Una volta formati gli esaminatori nel modo spiegato più sopra, tocca a valutare gli esaminandi. Il processo di valutazione di una struttura a volte si protrae per oltre un anno e si conclude con il citato colloquio con Gardinier e con una successiva votazione. Chi non passa il vaglio può richiedere una seconda valutazione a distanza di tempo, ma anche chi è ammesso viene sottoposto a ulteriori controlli ogni due o tre anni. E la differenza tra i sommersi e i salvati, a volte, è davvero minima. Per farla capire Gardiener racconta due casi reali. Come modello virtuoso il riferimento è una serata passata al Don Alfonso 1890, in Costiera Amalfitana (Sant’Agata sui Due Golfi, Napoli). 

«Dopo una cena fantastica, con piatti extra basati su prodotti rigorosamente locali, ci hanno fatto visitare la cantina, che si trova in un tunnel pre-romano con via di fuga verso il mare, dove stagionano anche il formaggio. A un certo punto abbiamo visto la proprietaria scappare via, per ritornare dopo pochi minuti, con delle sciarpe per proteggerci dal freddo. Un segno di grande attenzione in una situazione spontanea che riassume l’approccio tipico del gruppo. Per converso, con dispiacere abbiamo dovuto “bocciare” un candidato sulle Alpi che aveva recuperato un castello dopo cinque anni di lavori, ma con un risultato troppo artefatto e di ispirazione internazionale, dissipando lo spirito del luogo. Un’altra bocciatura ha riguardato una magnifica struttura francese, che al suo interno ospitava però un ristorante di cucina asiatica. La coerenza e la tipicità locale vincono sempre, perché consentono esperienze iper locali, possibili solo in un determinato luogo», dice. 

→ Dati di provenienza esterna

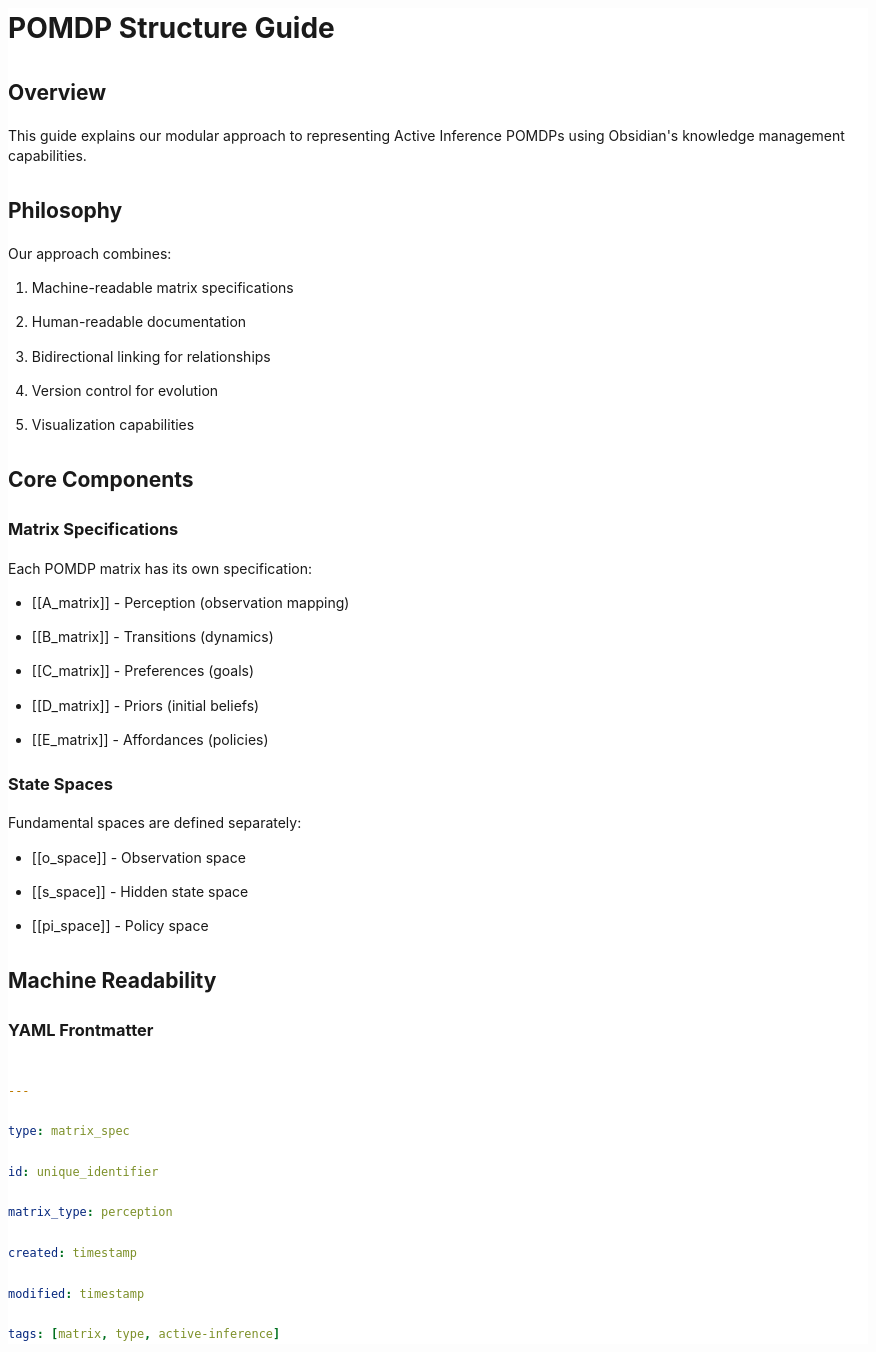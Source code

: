 # POMDP Structure Guide

## Overview

This guide explains our modular approach to representing Active Inference POMDPs using Obsidian's knowledge management capabilities.

## Philosophy

Our approach combines:

1. Machine-readable matrix specifications

1. Human-readable documentation

1. Bidirectional linking for relationships

1. Version control for evolution

1. Visualization capabilities

## Core Components

### Matrix Specifications

Each POMDP matrix has its own specification:

- [[A_matrix]] - Perception (observation mapping)

- [[B_matrix]] - Transitions (dynamics)

- [[C_matrix]] - Preferences (goals)

- [[D_matrix]] - Priors (initial beliefs)

- [[E_matrix]] - Affordances (policies)

### State Spaces

Fundamental spaces are defined separately:

- [[o_space]] - Observation space

- [[s_space]] - Hidden state space

- [[pi_space]] - Policy space

## Machine Readability

### YAML Frontmatter

```yaml

---

type: matrix_spec

id: unique_identifier

matrix_type: perception

created: timestamp

modified: timestamp

tags: [matrix, type, active-inference]

```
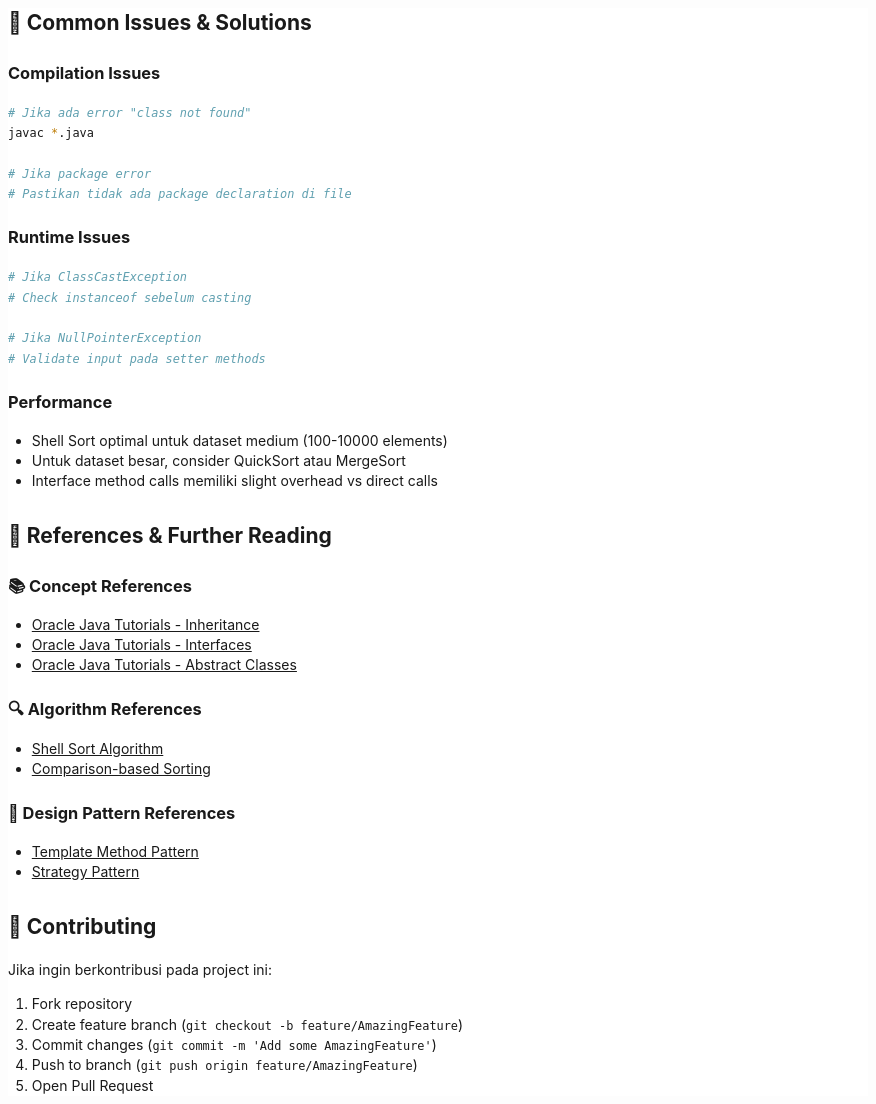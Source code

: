 ## 🐛 Common Issues & Solutions

### Compilation Issues
```bash
# Jika ada error "class not found"
javac *.java

# Jika package error
# Pastikan tidak ada package declaration di file
```

### Runtime Issues
```bash
# Jika ClassCastException
# Check instanceof sebelum casting

# Jika NullPointerException  
# Validate input pada setter methods
```

### Performance
- Shell Sort optimal untuk dataset medium (100-10000 elements)
- Untuk dataset besar, consider QuickSort atau MergeSort
- Interface method calls memiliki slight overhead vs direct calls

## 📖 References & Further Reading

### 📚 Concept References
- [Oracle Java Tutorials - Inheritance](https://docs.oracle.com/javase/tutorial/java/IandI/subclasses.html)
- [Oracle Java Tutorials - Interfaces](https://docs.oracle.com/javase/tutorial/java/IandI/createinterface.html)
- [Oracle Java Tutorials - Abstract Classes](https://docs.oracle.com/javase/tutorial/java/IandI/abstract.html)

### 🔍 Algorithm References  
- [Shell Sort Algorithm](https://en.wikipedia.org/wiki/Shellsort)
- [Comparison-based Sorting](https://en.wikipedia.org/wiki/Comparison_sort)

### 🎯 Design Pattern References
- [Template Method Pattern](https://refactoring.guru/design-patterns/template-method)
- [Strategy Pattern](https://refactoring.guru/design-patterns/strategy)

## 🤝 Contributing

Jika ingin berkontribusi pada project ini:

1. Fork repository
2. Create feature branch (`git checkout -b feature/AmazingFeature`)
3. Commit changes (`git commit -m 'Add some AmazingFeature'`)
4. Push to branch (`git push origin feature/AmazingFeature`)
5. Open Pull Request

All’interno di questi standard, però il gruppo cerca nondimeno di assecondare i trend, come la gastronomia: sempre più clienti, la cui età media oggi si attesta sui quarantotto anni, chiedono di poter consumare pasti eccellenti ma informali, a dispetto del firmamento di trecentottanta stelle Michelin posseduto dal gruppo. «Le persone vogliono ordinare pochi piatti anziché un intero menù, ed ecco quindi che gli hotel duplicano la loro offerta con un bistrot interno, oltre al ristorante blasonato», rivela Gardinier. Crescente attenzione inoltre viene dedicata alla colazione, «che deve essere memorabile perché è l’ultima esperienza che gli ospiti fanno prima di lasciare l’hotel». Date le premesse, al momento del check out, se gli ospiti dovessero dare un voto al soggiorno, prevedibilmente darebbero il punteggio massimo (molto più alto di quello degli ispettori). Ma il “problema” è: si può davvero valutare qualcosa di unico?